Le coup de poing donné par l’un des antagonistes lui confirma que Rio n’était en rien une hallucination construite de toute pièce par son esprit. Si cela était le cas, la violence du coup aurait immédiatement dissipé l’image du jeune homme de son champ de vision, pourtant il demeurait bien existant. Combien de fois avait-il souhaité retrouver, ne serait-ce qu’un des membres de l’équipe de braqueurs créée par le professeur ? Impossible de les compter… Depuis le retour de ses souvenirs, il n’avait cessé d’espérer de retrouver l’un d’eux. Âme en peine, Denver ne supportait pas cette solitude imposée par cette nouvelle vie. Il n’en avait jamais voulu… Depuis son enfance, ce dernier avait toujours été entouré par sa famille ou ses amis, alors un tel manque d’interaction social pesait sur son mental. Une psyché fragilisée par les derniers évènements qu’il avait vécus à la Banque d’Espagne ! D’ailleurs, fait du passé qu’il préférait taire et oublier… Il savait parfaitement qu’il aurait dû subir le même traitement que ses compères. Cependant, la présence inattendue de Rio lui prouvait qu’il n’était pas mort après sa sortie de la banque. La douleur fut un autre moyen pour lui de concrétiser l’existence de celui qu’il considérait comme son frère d’armes. Après la souffrance, ses narines s’engorgèrent d’un liquide poisseux. L’hémoglobine ne tarda pas à s’écouler le long de sa muqueuse. Instinctivement, sa main se porta à son visage. D’un revers de la main, il épongea son philtrum. Son adversaire ne l’avait pas raté ! Le flux sanguin ne tarderait pas à devenir plus conséquent et à ce moment-là une simple pression ne parviendrait pas à stopper le saignement. Habitué à ce genre de situation, il garda son calme.
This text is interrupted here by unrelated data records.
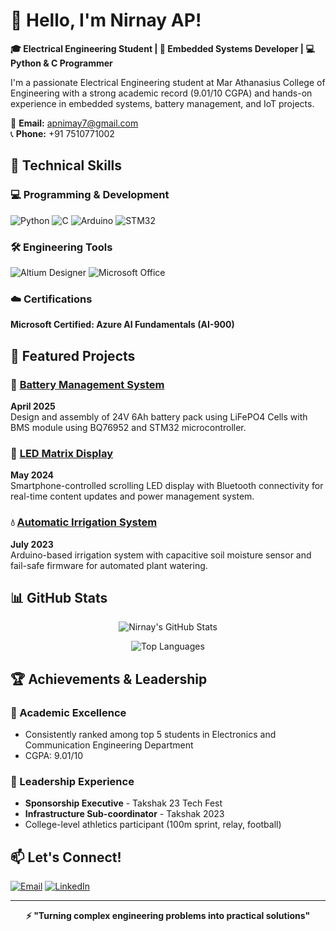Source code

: # 👋 Hello, I'm Nirnay AP!

**🎓 Electrical Engineering Student | 🔋 Embedded Systems Developer | 💻 Python & C Programmer**

I'm a passionate Electrical Engineering student at Mar Athanasius College of Engineering with a strong academic record (9.01/10 CGPA) and hands-on experience in embedded systems, battery management, and IoT projects.

📧 **Email:** apnimay7@gmail.com  
📞 **Phone:** +91 7510771002

## 🔧 Technical Skills

### 💻 Programming & Development
![Python](https://img.shields.io/badge/Python-3776AB?style=for-the-badge&logo=python&logoColor=white)
![C](https://img.shields.io/badge/C-A8B9CC?style=for-the-badge&logo=c&logoColor=black)
![Arduino](https://img.shields.io/badge/Arduino-00979D?style=for-the-badge&logo=arduino&logoColor=white)
![STM32](https://img.shields.io/badge/STM32-03234B?style=for-the-badge&logo=stmicroelectronics&logoColor=white)

### 🛠️ Engineering Tools
![Altium Designer](https://img.shields.io/badge/Altium_Designer-A5915F?style=for-the-badge&logo=altium-designer&logoColor=white)
![Microsoft Office](https://img.shields.io/badge/Microsoft_Office-D83B01?style=for-the-badge&logo=microsoft-office&logoColor=white)

### ☁️ Certifications
**Microsoft Certified: Azure AI Fundamentals (AI-900)**

## 🚀 Featured Projects

### 🔋 [Battery Management System](https://github.com/Nirnay-ap/BMS-Project)
**April 2025**  
Design and assembly of 24V 6Ah battery pack using LiFePO4 Cells with BMS module using BQ76952 and STM32 microcontroller.

### 🔢 [LED Matrix Display](https://github.com/Nirnay-ap/LED-Matrix-Display)
**May 2024**  
Smartphone-controlled scrolling LED display with Bluetooth connectivity for real-time content updates and power management system.

### 💧 [Automatic Irrigation System](https://github.com/Nirnay-ap/Automatic-Irrigation-System)
**July 2023**  
Arduino-based irrigation system with capacitive soil moisture sensor and fail-safe firmware for automated plant watering.

## 📊 GitHub Stats

<div align="center">
  
![Nirnay's GitHub Stats](https://github-readme-stats.vercel.app/api?username=Nirnay-ap&show_icons=true&theme=radical&hide_border=true)

![Top Languages](https://github-readme-stats.vercel.app/api/top-langs/?username=Nirnay-ap&layout=compact&theme=radical&hide_border=true)

</div>

## 🏆 Achievements & Leadership

### 🎯 Academic Excellence
- Consistently ranked among top 5 students in Electronics and Communication Engineering Department
- CGPA: 9.01/10

### 👥 Leadership Experience
- **Sponsorship Executive** - Takshak 23 Tech Fest
- **Infrastructure Sub-coordinator** - Takshak 2023
- College-level athletics participant (100m sprint, relay, football)

## 📫 Let's Connect!

[![Email](https://img.shields.io/badge/Email-apnimay7@gmail.com-D14836?style=for-the-badge&logo=gmail&logoColor=white)](mailto:apnimay7@gmail.com)
[![LinkedIn](https://img.shields.io/badge/LinkedIn-Connect-0A66C2?style=for-the-badge&logo=linkedin&logoColor=white)](#)

---

<div align="center">
  
**⚡ "Turning complex engineering problems into practical solutions"**

</div>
Le deuxième braqueur ne tarda pas à le rejoindre pour l’ausculter. Les cours d’anatomie et de médecine du Professeur servaient à l’instant même… Des cours que Denver n’avait pas spécialement suivis, estimant que toute cette théorie n’était pas faite pour lui ! Effectivement, Daniel n’était pas le mieux placé pour les activités minutieuses et intellectuelles… Cet homme était plus pour l’action, l’exemple parfait de l’impulsivité. Fort heureusement pour lui, Rio avait davantage écouté durant les cours. En dépit de la douleur, sa respiration nasale restait normale, malgré l’encombrement que procurerait l’hémoglobine. Un signe valable qui lui annonçait que le coup n’avait provoqué aucune fracture. « ¡Ese gran hijo de puta, es un hombre muerto! » Pestiféra-t-il avec hargne entre ses dents. Homme avec une certaine fierté, Denver retira sa tête d’entre ses doigts. « ¡Estoy bien! » Lâcha-t-il en feignant une légère grimace à cause du recul trop abrupt. Il lui fallut quelques secondes pour se ressaisir. Malheureusement, tout comme lui, il ignorait les circonstances de leur apparition sur cette ile… Si même le petit génie de la bande ne comprenait pas ce phénomène surnaturel, il était évident que Daniel serait dans l’incapacité la plus totale de le déchiffrer. « Et les autres ? Tu les as croisés ? » Demanda-t-il sans grand optimisme. Après autant de temps sans nouvelles, il avait fini par perdre espoir. « ¿Sucedió? » Cette explication avait le mérite d’être extrêmement claire, peut-être légèrement simpliste, mais Rio avait raison. Il n’avait pas meilleure explication que celle-là. Les choses s’étaient simplement produites… L’adrénaline redescendue, les idées de Denver redevinrent plus claires. Rio ne pouvait pas être là… La dernière fois qu’il l’avait vu, il était mort ! Comment est-ce possible ? « ¡Espera! ¡Espera! ¡Espera! Comment peux-tu être en vie ? Je vous ai vu, toi et les autres, mort… ¡Carajo! Vous étiez dans des putains de sacs mortuaires. Ça, c’est également produit ? Comme ça… Sans raison ? » Si la première fois, l’explication avait passé. Cette fois-ci, l’ancien braqueur peinait à comprendre comment un mort pouvait ressusciter.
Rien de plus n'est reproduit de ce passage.